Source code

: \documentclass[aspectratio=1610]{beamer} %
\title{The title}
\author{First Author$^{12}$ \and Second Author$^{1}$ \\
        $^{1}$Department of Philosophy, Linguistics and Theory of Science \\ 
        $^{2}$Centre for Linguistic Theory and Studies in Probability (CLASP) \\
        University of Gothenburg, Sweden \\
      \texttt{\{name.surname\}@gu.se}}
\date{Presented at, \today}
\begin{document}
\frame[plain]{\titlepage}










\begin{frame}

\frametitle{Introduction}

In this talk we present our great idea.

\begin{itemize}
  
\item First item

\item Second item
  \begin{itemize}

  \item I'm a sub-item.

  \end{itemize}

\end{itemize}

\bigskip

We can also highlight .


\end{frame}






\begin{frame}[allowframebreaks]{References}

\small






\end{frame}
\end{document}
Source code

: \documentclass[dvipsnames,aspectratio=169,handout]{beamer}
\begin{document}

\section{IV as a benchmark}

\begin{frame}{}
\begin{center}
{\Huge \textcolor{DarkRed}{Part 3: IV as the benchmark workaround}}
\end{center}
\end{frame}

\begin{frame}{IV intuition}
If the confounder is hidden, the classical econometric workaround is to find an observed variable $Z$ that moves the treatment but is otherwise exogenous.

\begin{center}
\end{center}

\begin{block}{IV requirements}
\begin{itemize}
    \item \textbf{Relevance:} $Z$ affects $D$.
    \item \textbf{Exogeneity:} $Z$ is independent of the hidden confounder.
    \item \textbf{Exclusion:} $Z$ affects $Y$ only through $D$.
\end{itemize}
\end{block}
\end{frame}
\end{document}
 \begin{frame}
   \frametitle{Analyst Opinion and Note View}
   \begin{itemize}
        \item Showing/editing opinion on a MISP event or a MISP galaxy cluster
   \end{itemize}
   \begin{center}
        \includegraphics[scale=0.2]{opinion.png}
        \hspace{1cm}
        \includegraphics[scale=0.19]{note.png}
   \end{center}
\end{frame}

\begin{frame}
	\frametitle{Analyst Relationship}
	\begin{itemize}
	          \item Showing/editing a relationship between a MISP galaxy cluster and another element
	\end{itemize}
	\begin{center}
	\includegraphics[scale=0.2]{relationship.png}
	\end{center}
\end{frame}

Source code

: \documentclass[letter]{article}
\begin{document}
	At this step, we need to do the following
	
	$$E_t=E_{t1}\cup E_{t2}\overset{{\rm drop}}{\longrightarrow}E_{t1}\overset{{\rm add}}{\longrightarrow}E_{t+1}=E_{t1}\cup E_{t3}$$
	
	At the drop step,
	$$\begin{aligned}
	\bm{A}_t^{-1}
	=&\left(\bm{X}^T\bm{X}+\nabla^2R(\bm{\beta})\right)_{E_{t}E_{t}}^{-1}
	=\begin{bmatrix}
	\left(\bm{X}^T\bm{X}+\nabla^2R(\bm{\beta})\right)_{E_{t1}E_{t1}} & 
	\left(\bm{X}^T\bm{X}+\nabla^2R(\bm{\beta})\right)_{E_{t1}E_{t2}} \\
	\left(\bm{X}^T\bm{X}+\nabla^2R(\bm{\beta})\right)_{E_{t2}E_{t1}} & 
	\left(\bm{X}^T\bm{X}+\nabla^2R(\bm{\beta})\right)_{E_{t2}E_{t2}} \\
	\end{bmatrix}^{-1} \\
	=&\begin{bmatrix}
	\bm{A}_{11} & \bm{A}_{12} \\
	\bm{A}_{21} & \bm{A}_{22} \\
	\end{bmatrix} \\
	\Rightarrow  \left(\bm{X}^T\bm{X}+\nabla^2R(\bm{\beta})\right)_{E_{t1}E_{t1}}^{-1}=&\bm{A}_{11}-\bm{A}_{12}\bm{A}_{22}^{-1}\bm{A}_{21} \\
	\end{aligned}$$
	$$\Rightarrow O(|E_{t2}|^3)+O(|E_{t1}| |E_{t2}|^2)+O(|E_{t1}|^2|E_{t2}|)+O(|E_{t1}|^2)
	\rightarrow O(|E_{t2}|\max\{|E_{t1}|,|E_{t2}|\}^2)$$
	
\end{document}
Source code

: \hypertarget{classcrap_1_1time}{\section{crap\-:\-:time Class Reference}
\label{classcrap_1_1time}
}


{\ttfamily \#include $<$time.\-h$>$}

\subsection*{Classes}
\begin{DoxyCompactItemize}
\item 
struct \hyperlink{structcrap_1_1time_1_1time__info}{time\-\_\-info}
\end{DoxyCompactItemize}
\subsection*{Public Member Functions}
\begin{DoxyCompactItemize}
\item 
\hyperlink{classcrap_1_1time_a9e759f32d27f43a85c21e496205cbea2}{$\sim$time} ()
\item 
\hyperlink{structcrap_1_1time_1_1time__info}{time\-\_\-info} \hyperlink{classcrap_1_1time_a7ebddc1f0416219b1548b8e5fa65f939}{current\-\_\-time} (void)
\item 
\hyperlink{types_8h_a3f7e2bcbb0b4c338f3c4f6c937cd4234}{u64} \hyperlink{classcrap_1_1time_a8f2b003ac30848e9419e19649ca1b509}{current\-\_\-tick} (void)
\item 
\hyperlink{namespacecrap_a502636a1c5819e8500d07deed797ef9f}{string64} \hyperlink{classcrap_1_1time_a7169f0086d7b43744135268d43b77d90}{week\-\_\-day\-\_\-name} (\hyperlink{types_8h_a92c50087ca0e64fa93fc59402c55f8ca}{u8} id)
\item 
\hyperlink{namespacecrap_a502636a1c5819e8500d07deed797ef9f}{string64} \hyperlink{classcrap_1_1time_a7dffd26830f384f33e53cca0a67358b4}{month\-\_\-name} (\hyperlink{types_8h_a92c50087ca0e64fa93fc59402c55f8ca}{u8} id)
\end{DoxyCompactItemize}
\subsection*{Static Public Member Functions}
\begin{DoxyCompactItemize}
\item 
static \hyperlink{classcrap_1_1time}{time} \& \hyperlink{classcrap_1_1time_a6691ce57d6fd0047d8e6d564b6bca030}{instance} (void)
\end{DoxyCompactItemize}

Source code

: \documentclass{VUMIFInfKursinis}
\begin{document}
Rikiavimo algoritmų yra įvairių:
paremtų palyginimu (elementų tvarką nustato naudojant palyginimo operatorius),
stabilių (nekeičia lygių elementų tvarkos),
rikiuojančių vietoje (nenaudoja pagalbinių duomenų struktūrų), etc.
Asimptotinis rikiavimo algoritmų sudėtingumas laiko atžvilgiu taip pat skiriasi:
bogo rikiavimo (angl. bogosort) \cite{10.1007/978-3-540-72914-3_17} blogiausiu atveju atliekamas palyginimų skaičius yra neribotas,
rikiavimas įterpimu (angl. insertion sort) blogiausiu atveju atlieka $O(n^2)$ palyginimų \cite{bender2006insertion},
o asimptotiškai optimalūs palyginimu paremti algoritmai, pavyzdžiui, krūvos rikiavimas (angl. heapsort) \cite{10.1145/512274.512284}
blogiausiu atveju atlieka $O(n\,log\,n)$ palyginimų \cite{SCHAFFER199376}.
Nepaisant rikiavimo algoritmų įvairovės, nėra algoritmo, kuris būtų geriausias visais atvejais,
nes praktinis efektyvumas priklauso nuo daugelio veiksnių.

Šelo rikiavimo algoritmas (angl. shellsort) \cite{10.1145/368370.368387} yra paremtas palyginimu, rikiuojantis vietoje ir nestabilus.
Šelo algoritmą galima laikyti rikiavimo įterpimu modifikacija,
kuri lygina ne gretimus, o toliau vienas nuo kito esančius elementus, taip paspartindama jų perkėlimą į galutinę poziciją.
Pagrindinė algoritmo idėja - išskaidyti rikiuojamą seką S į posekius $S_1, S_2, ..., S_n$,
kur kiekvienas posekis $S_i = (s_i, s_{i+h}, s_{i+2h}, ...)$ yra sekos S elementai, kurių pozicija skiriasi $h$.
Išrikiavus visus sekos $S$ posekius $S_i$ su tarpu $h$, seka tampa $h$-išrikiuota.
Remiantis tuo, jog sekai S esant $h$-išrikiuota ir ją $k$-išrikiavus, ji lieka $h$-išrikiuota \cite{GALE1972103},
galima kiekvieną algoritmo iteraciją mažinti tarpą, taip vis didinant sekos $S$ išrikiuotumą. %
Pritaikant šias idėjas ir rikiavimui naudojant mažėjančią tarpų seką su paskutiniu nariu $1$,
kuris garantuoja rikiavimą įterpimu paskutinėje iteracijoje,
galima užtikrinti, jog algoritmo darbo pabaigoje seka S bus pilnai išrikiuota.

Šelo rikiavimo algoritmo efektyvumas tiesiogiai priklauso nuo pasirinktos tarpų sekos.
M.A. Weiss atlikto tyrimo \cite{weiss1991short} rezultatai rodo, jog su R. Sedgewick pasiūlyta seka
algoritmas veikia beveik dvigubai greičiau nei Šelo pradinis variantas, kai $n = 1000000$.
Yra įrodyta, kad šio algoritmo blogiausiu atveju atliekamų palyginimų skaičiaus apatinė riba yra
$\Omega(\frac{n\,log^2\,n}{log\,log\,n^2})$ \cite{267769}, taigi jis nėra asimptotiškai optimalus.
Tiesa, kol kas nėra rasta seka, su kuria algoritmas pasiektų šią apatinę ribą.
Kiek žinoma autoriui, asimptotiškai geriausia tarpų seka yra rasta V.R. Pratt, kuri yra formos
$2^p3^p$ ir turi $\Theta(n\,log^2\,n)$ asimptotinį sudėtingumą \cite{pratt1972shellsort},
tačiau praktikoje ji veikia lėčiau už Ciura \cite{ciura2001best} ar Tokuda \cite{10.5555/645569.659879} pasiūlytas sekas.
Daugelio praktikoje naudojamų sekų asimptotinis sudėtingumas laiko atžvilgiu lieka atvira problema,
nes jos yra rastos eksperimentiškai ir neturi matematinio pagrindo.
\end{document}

━━━━━━

Look through the data above and return exactly the lines from the one that contains "nes praktinis efektyvumas" to the one that contains "Išrikiavus visus sekos", inclusive, with nothing else.

nes praktinis efektyvumas priklauso nuo daugelio veiksnių.

Šelo rikiavimo algoritmas (angl. shellsort) \cite{10.1145/368370.368387} yra paremtas palyginimu, rikiuojantis vietoje ir nestabilus.
Šelo algoritmą galima laikyti rikiavimo įterpimu modifikacija,
kuri lygina ne gretimus, o toliau vienas nuo kito esančius elementus, taip paspartindama jų perkėlimą į galutinę poziciją.
Pagrindinė algoritmo idėja - išskaidyti rikiuojamą seką S į posekius $S_1, S_2, ..., S_n$,
kur kiekvienas posekis $S_i = (s_i, s_{i+h}, s_{i+2h}, ...)$ yra sekos S elementai, kurių pozicija skiriasi $h$.
Išrikiavus visus sekos $S$ posekius $S_i$ su tarpu $h$, seka tampa $h$-išrikiuota.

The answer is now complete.